Stored data entries
————————

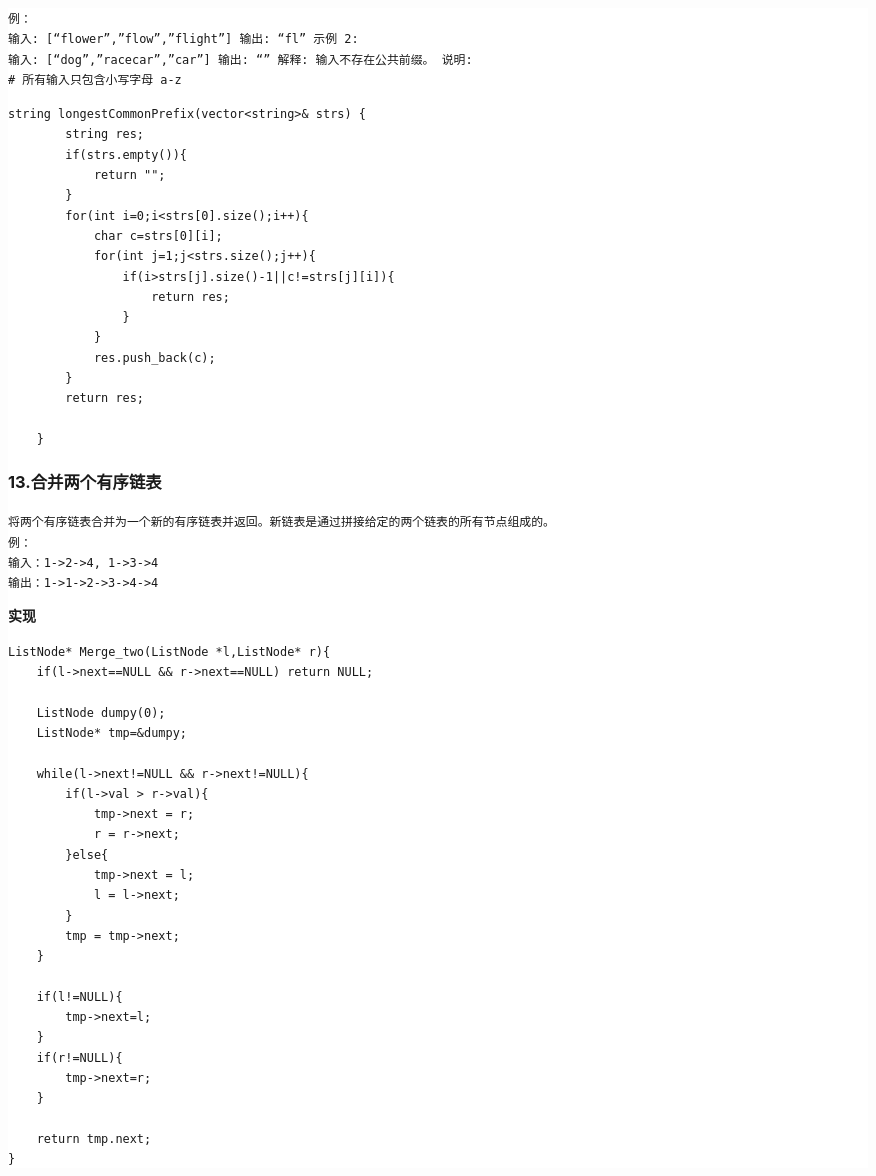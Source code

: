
 ```
例：
输入: [“flower”,”flow”,”flight”] 输出: “fl” 示例 2:
输入: [“dog”,”racecar”,”car”] 输出: “” 解释: 输入不存在公共前缀。 说明:
# 所有输入只包含小写字母 a-z 
```

```
string longestCommonPrefix(vector<string>& strs) {
        string res;
        if(strs.empty()){
            return "";
        }
        for(int i=0;i<strs[0].size();i++){
            char c=strs[0][i];
            for(int j=1;j<strs.size();j++){
                if(i>strs[j].size()-1||c!=strs[j][i]){
                    return res;
                }
            }
            res.push_back(c);
        }
        return res;

    }

```

### 13.合并两个有序链表
```
将两个有序链表合并为一个新的有序链表并返回。新链表是通过拼接给定的两个链表的所有节点组成的。
例：
输入：1->2->4, 1->3->4
输出：1->1->2->3->4->4
```

**实现**
```
ListNode* Merge_two(ListNode *l,ListNode* r){
    if(l->next==NULL && r->next==NULL) return NULL;

    ListNode dumpy(0);
    ListNode* tmp=&dumpy;

    while(l->next!=NULL && r->next!=NULL){
        if(l->val > r->val){
            tmp->next = r;
            r = r->next;
        }else{
            tmp->next = l;
            l = l->next;
        }
        tmp = tmp->next;
    }

    if(l!=NULL){
        tmp->next=l;
    }
    if(r!=NULL){
        tmp->next=r;
    }

    return tmp.next;
}

```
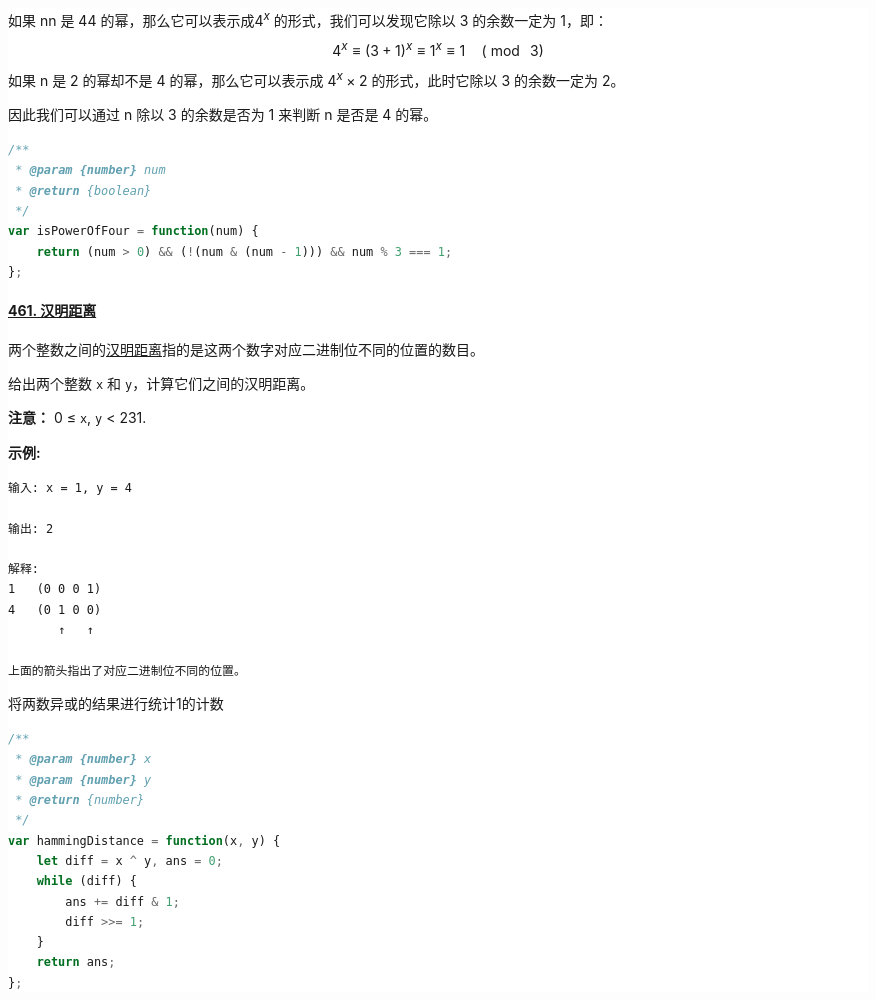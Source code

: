 如果 nn 是 44 的幂，那么它可以表示成$4^{x}$  的形式，我们可以发现它除以 3 的余数一定为 1，即：
$$
4^x \equiv (3+1)^x \equiv 1^x \equiv 1 \quad (\bmod ~3)
$$
如果 n 是 2 的幂却不是 4 的幂，那么它可以表示成 $4^x \times 2$ 的形式，此时它除以 3 的余数一定为 2。

因此我们可以通过 n 除以 3 的余数是否为 1 来判断 n 是否是 4 的幂。

```javascript
/**
 * @param {number} num
 * @return {boolean}
 */
var isPowerOfFour = function(num) {
    return (num > 0) && (!(num & (num - 1))) && num % 3 === 1;
};
```

#### [461. 汉明距离](https://leetcode-cn.com/problems/hamming-distance/)

两个整数之间的[汉明距离](https://baike.baidu.com/item/汉明距离)指的是这两个数字对应二进制位不同的位置的数目。

给出两个整数 `x` 和 `y`，计算它们之间的汉明距离。

**注意：**
0 ≤ `x`, `y` < 231.

**示例:**

```
输入: x = 1, y = 4

输出: 2

解释:
1   (0 0 0 1)
4   (0 1 0 0)
       ↑   ↑

上面的箭头指出了对应二进制位不同的位置。
```

将两数异或的结果进行统计1的计数

```javascript
/**
 * @param {number} x
 * @param {number} y
 * @return {number}
 */
var hammingDistance = function(x, y) {
    let diff = x ^ y, ans = 0;
    while (diff) {
        ans += diff & 1;
        diff >>= 1;
    }
    return ans;
};
```
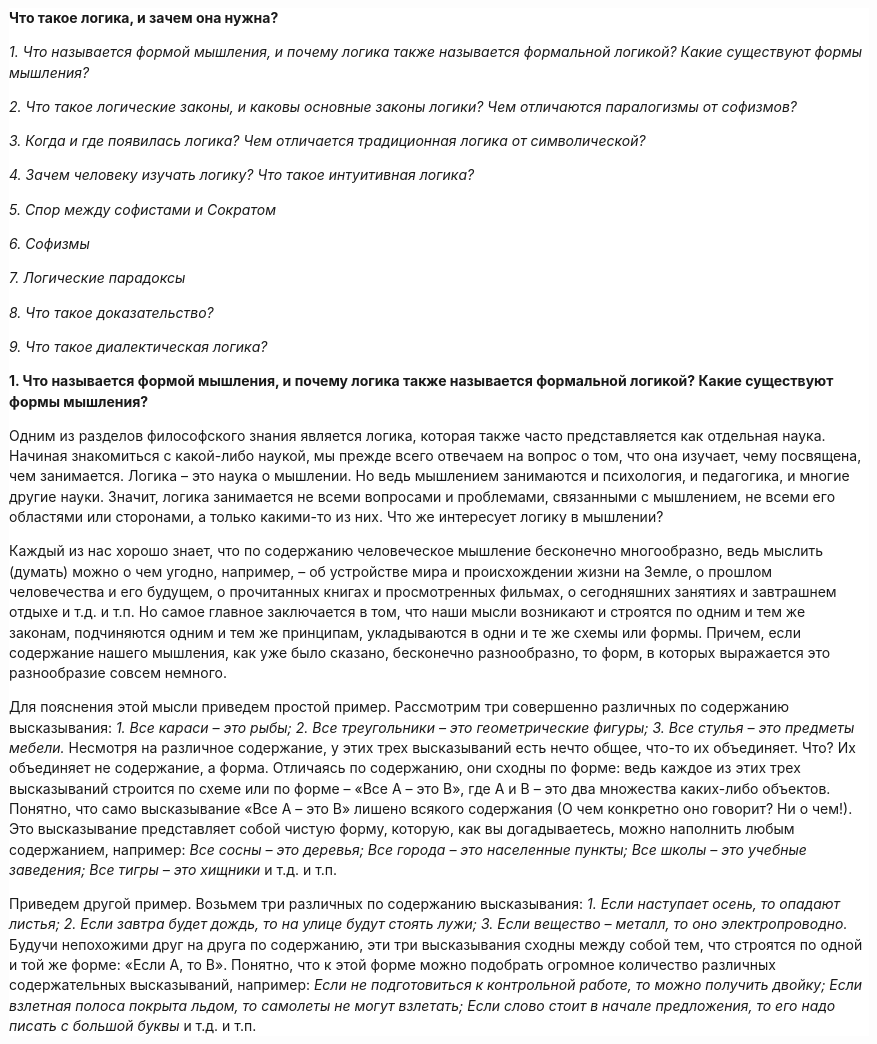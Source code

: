 ﻿**Что такое логика, и зачем она нужна?**

*1. Что называется формой мышления, и почему логика также называется формальной логикой? Какие существуют формы мышления?*

*2. Что такое логические законы, и каковы основные законы логики? Чем отличаются паралогизмы от софизмов?*

*3.  Когда и где появилась логика? Чем отличается традиционная логика от символической?*

*4. Зачем человеку изучать логику? Что такое интуитивная логика?*

*5. Спор между софистами и Сократом*

*6. Софизмы*

*7. Логические парадоксы*

*8. Что такое доказательство?*

*9. Что такое диалектическая логика?*

**1. Что называется формой мышления, и почему логика также называется формальной логикой? Какие существуют формы мышления?**

Одним из разделов философского знания является логика, которая также часто представляется как отдельная наука. Начиная знакомиться с какой-либо наукой, мы прежде всего отвечаем на вопрос о том, что она изучает, чему посвящена, чем занимается. Логика – это наука о мышлении. Но ведь мышлением занимаются и психология, и педагогика, и многие другие науки. Значит, логика занимается не всеми вопросами и проблемами, связанными с мышлением, не всеми его областями или сторонами, а только какими-то из них. Что же интересует логику в мышлении?

Каждый из нас хорошо знает, что по содержанию человеческое мышление бесконечно многообразно, ведь мыслить (думать) можно о чем угодно, например, – об устройстве мира и происхождении жизни на Земле, о прошлом человечества и его будущем, о прочитанных книгах и просмотренных фильмах, о сегодняшних занятиях и завтрашнем отдыхе и т.д. и т.п. Но самое главное заключается в том, что наши мысли возникают и строятся по одним и тем же законам, подчиняются одним и тем же принципам, укладываются в одни и те же схемы или формы. Причем, если содержание нашего мышления, как уже было сказано, бесконечно разнообразно, то форм, в которых выражается это разнообразие совсем немного.

Для пояснения этой мысли приведем простой пример. Рассмотрим три совершенно различных по содержанию высказывания: *1. Все караси – это рыбы;     2. Все треугольники – это геометрические фигуры; 3. Все стулья – это предметы мебели.* Несмотря на различное содержание, у этих трех высказываний есть нечто общее, что-то их объединяет. Что? Их объединяет не содержание, а форма. Отличаясь по содержанию, они сходны по форме: ведь каждое из этих трех высказываний строится по схеме или по форме – «Все А – это В», где А и В – это два множества каких-либо объектов. Понятно, что само высказывание «Все А – это В» лишено всякого содержания (О чем конкретно оно говорит? Ни о чем!). Это высказывание представляет собой чистую форму, которую, как вы догадываетесь, можно наполнить любым содержанием, например: *Все сосны – это деревья; Все города – это населенные пункты; Все школы – это учебные заведения; Все тигры – это хищники*  и т.д. и т.п.

Приведем другой пример. Возьмем три различных по содержанию высказывания: *1. Если наступает осень, то опадают листья; 2. Если завтра будет дождь, то на улице будут стоять лужи; 3. Если вещество – металл, то оно электропроводно.* Будучи непохожими друг на друга по содержанию, эти три высказывания сходны между собой тем, что строятся по одной и той же форме: «Если А, то В». Понятно, что к этой форме можно подобрать огромное количество различных содержательных высказываний, например: *Если не подготовиться к контрольной работе, то можно получить двойку; Если взлетная полоса покрыта льдом, то самолеты не могут взлетать; Если слово стоит в начале предложения, то его надо писать с большой буквы* и т.д. и т.п.
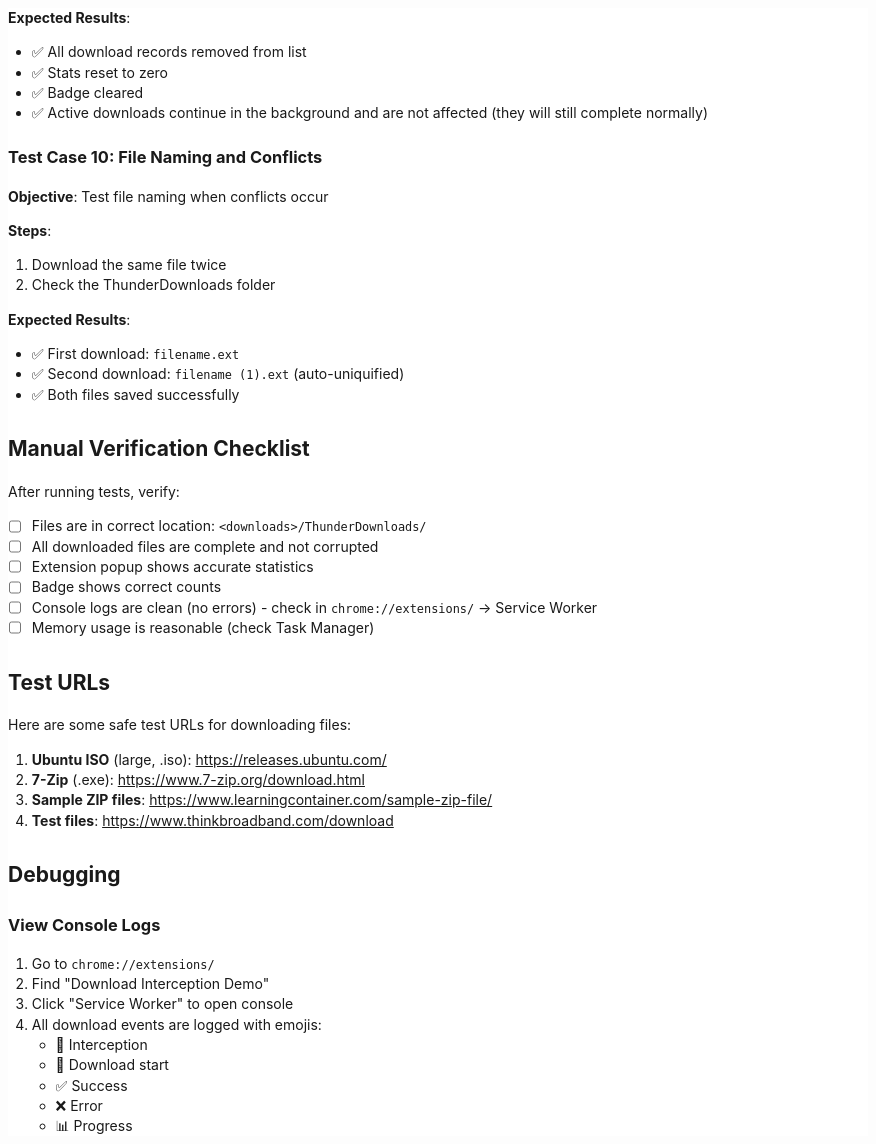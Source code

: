 **Expected Results**:
- ✅ All download records removed from list
- ✅ Stats reset to zero
- ✅ Badge cleared
- ✅ Active downloads continue in the background and are not affected (they will still complete normally)

### Test Case 10: File Naming and Conflicts

**Objective**: Test file naming when conflicts occur

**Steps**:
1. Download the same file twice
2. Check the ThunderDownloads folder

**Expected Results**:
- ✅ First download: `filename.ext`
- ✅ Second download: `filename (1).ext` (auto-uniquified)
- ✅ Both files saved successfully

## Manual Verification Checklist

After running tests, verify:

- [ ] Files are in correct location: `<downloads>/ThunderDownloads/`
- [ ] All downloaded files are complete and not corrupted
- [ ] Extension popup shows accurate statistics
- [ ] Badge shows correct counts
- [ ] Console logs are clean (no errors) - check in `chrome://extensions/` → Service Worker
- [ ] Memory usage is reasonable (check Task Manager)

## Test URLs

Here are some safe test URLs for downloading files:

1. **Ubuntu ISO** (large, .iso): https://releases.ubuntu.com/
2. **7-Zip** (.exe): https://www.7-zip.org/download.html
3. **Sample ZIP files**: https://www.learningcontainer.com/sample-zip-file/
4. **Test files**: https://www.thinkbroadband.com/download

## Debugging

### View Console Logs

1. Go to `chrome://extensions/`
2. Find "Download Interception Demo"
3. Click "Service Worker" to open console
4. All download events are logged with emojis:
   - 🚫 Interception
   - 🚀 Download start
   - ✅ Success
   - ❌ Error
   - 📊 Progress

————————

TASK ITEM -
The expected answer is a number and nothing else: how many lines above include the word "Interception".

TASK RESULT -
2